**WORK ITEM**
State how many lines in the listing below contain the word "such", and write nothing else.

**RECORDS FOR PROCESSING**
□ □ □ □ □ □ □

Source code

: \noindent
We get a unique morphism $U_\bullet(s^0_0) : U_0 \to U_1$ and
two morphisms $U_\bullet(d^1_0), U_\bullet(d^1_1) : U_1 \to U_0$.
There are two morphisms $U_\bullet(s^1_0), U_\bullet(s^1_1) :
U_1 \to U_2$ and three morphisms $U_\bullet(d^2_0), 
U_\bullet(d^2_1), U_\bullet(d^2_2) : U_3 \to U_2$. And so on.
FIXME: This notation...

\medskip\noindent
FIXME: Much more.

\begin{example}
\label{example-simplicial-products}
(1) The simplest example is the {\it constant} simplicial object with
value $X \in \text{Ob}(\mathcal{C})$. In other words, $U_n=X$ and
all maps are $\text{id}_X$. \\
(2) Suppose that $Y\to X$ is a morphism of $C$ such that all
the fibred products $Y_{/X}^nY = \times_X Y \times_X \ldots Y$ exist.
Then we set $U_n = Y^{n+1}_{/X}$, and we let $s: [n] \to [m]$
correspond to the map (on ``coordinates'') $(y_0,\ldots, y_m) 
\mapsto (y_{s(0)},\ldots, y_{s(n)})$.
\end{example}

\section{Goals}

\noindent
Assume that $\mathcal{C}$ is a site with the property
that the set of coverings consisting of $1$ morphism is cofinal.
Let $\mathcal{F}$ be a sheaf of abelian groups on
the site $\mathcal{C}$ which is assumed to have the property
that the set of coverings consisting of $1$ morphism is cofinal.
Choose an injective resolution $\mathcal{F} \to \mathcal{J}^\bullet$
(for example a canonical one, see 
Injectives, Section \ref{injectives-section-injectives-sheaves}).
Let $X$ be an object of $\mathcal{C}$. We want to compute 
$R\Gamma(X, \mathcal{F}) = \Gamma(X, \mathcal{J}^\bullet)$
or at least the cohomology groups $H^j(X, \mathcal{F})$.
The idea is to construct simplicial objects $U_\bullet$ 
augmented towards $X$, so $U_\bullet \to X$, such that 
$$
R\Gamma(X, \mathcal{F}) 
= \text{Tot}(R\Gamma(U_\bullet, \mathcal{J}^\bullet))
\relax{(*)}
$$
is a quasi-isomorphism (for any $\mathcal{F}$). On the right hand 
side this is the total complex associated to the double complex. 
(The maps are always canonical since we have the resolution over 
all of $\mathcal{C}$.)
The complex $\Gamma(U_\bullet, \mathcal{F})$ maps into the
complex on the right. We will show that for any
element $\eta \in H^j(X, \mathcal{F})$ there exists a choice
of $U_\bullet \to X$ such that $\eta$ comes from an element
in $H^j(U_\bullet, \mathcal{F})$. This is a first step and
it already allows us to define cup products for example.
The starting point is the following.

□ □ □ □ □ □ □

**TASK ANSWER**
3